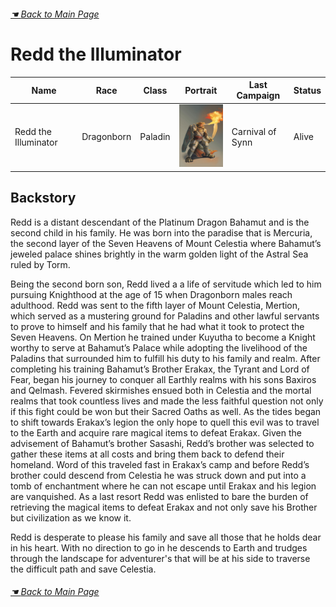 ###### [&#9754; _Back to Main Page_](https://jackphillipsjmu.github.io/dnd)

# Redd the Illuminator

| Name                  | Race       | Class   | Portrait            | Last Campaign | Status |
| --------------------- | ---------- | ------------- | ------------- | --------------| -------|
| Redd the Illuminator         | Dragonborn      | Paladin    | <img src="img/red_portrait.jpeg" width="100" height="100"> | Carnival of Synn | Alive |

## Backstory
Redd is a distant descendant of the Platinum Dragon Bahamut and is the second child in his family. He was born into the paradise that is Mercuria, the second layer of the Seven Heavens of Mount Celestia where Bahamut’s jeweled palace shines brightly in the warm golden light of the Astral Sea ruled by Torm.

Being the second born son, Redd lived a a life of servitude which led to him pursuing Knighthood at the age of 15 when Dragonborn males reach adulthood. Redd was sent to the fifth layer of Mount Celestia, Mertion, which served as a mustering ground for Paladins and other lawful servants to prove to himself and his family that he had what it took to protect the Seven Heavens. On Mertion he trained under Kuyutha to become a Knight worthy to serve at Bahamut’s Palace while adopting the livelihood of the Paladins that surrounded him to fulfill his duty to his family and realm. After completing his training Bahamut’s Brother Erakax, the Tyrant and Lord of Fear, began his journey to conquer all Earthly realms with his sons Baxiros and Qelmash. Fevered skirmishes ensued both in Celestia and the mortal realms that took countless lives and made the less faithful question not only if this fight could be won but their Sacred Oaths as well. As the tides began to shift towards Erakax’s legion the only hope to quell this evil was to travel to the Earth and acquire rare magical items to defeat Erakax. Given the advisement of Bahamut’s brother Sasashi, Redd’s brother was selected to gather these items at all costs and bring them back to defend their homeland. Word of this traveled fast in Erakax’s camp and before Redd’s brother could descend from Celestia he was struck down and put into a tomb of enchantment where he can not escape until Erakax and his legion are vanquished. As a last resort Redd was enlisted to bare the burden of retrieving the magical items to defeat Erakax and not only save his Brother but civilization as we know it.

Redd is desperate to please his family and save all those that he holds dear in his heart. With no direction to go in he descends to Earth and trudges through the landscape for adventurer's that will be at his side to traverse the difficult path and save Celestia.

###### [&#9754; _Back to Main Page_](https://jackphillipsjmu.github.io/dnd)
▬▬▬▬▬▬
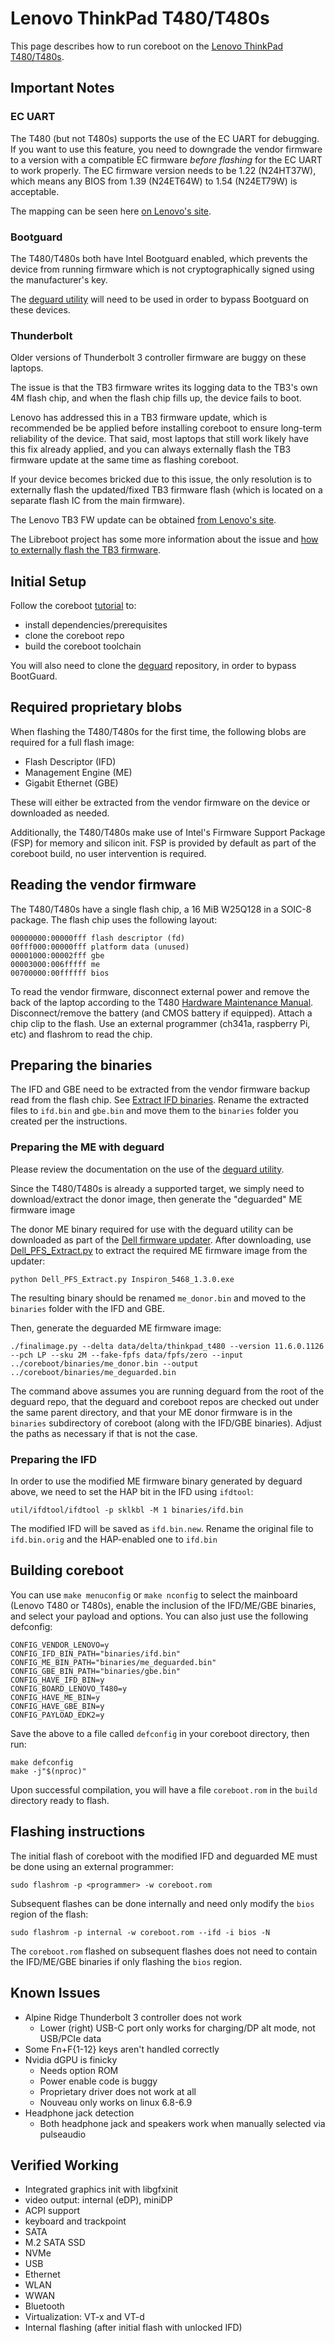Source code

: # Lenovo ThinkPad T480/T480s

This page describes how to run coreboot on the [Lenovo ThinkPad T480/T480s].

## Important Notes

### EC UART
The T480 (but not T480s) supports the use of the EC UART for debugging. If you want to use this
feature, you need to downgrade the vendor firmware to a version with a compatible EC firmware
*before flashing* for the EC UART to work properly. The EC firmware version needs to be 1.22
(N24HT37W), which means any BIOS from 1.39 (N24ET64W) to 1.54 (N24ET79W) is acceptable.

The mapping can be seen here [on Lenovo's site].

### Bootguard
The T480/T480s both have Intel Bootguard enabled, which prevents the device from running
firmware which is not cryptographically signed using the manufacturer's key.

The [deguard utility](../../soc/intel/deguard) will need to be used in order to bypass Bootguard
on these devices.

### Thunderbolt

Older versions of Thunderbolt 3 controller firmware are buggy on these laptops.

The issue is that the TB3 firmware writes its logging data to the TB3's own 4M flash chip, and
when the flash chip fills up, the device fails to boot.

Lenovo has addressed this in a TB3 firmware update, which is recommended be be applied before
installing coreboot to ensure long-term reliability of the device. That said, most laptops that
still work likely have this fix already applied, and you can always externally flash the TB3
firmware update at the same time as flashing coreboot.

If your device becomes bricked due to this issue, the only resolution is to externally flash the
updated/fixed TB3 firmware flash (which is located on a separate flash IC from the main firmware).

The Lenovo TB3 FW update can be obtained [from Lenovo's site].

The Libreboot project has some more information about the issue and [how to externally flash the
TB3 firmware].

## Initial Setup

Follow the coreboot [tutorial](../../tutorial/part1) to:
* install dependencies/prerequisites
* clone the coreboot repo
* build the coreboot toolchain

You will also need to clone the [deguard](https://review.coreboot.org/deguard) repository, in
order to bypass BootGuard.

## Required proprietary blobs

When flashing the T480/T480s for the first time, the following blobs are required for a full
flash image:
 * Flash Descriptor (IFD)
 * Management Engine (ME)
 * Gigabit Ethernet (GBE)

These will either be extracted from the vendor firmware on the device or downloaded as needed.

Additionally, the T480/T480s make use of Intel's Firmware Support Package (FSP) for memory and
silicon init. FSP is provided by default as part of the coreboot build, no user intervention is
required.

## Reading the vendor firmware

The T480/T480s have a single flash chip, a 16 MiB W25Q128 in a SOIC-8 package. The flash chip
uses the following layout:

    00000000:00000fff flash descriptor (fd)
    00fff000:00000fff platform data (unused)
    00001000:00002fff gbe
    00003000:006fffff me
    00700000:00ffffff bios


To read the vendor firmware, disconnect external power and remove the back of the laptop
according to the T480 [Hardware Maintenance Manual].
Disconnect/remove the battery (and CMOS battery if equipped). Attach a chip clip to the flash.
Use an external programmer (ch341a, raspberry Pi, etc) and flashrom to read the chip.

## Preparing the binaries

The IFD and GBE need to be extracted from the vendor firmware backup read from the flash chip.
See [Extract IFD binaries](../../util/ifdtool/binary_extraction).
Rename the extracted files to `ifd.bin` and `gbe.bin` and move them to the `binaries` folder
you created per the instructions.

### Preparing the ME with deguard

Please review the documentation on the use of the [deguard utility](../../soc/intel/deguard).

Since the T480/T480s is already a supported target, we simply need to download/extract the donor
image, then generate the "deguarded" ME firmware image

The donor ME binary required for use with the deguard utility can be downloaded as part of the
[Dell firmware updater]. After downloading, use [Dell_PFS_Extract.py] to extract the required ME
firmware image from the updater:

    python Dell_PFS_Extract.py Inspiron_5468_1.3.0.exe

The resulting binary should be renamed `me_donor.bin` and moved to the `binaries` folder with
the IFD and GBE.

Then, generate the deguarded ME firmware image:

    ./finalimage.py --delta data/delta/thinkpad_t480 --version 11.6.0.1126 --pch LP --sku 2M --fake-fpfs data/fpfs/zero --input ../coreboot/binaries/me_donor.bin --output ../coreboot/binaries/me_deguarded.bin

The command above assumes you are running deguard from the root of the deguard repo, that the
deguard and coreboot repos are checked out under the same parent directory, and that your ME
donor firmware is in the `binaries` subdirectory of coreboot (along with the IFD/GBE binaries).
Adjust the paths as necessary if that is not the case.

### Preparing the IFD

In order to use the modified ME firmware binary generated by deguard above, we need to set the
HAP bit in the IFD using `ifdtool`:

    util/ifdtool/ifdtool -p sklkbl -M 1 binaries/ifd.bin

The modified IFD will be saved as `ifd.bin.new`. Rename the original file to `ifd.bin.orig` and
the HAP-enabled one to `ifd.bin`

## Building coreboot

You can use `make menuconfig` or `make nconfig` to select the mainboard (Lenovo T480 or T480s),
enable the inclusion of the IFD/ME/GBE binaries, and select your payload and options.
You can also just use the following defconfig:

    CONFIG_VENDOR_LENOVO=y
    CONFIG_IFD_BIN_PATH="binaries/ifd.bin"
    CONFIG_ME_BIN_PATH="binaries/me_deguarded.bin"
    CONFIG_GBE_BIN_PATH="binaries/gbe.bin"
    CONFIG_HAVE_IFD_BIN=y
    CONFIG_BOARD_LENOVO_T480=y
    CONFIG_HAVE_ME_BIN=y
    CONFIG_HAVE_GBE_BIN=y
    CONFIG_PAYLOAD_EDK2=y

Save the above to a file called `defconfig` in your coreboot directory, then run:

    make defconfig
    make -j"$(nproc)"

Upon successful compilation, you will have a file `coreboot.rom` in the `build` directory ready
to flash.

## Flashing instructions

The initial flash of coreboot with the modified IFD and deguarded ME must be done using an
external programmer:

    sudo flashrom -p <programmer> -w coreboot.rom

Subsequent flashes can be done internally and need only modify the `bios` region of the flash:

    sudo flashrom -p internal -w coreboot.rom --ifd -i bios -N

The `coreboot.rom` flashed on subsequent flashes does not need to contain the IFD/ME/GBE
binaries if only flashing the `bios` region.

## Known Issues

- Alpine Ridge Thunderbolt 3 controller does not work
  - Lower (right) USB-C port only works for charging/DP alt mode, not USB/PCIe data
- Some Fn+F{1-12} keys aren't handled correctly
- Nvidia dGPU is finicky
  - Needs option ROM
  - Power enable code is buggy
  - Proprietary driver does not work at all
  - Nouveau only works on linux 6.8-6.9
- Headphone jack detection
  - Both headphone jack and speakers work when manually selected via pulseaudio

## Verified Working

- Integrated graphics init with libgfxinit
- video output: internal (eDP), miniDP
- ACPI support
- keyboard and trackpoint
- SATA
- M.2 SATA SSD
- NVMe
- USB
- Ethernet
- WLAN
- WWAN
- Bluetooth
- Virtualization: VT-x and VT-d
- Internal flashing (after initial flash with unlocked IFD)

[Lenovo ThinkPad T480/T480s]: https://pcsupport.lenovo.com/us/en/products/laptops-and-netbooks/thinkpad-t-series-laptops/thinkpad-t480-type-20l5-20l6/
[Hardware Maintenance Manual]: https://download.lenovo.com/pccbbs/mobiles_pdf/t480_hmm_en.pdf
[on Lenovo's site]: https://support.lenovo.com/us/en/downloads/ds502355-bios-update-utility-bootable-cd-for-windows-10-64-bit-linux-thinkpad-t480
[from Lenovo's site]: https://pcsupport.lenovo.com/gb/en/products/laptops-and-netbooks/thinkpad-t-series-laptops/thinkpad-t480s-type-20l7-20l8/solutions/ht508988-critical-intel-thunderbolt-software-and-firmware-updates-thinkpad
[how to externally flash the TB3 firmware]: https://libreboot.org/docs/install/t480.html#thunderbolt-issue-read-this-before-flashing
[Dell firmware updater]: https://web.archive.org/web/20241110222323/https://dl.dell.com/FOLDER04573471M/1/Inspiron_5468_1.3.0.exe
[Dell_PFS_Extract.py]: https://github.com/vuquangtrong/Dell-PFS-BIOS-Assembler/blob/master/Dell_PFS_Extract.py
▬▬▬▬▬▬
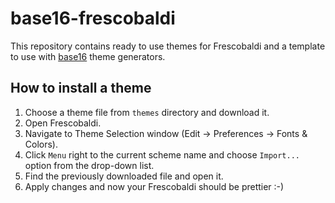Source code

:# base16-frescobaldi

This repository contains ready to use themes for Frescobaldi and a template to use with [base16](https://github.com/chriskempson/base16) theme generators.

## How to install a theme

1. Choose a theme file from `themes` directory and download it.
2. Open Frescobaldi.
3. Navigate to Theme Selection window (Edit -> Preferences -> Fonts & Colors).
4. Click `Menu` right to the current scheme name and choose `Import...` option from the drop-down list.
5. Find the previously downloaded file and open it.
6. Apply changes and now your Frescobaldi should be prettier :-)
▬▬▬▬▬▬
» TASK ITEM
All that should be written out is the stretch of lines above between the one holding "when the flash" and the one holding "If your device", inclusive, exactly as given.

» WRITTEN SOLUTION
when the flash chip fills up, the device fails to boot.

Lenovo has addressed this in a TB3 firmware update, which is recommended be be applied before
installing coreboot to ensure long-term reliability of the device. That said, most laptops that
still work likely have this fix already applied, and you can always externally flash the TB3
firmware update at the same time as flashing coreboot.

If your device becomes bricked due to this issue, the only resolution is to externally flash the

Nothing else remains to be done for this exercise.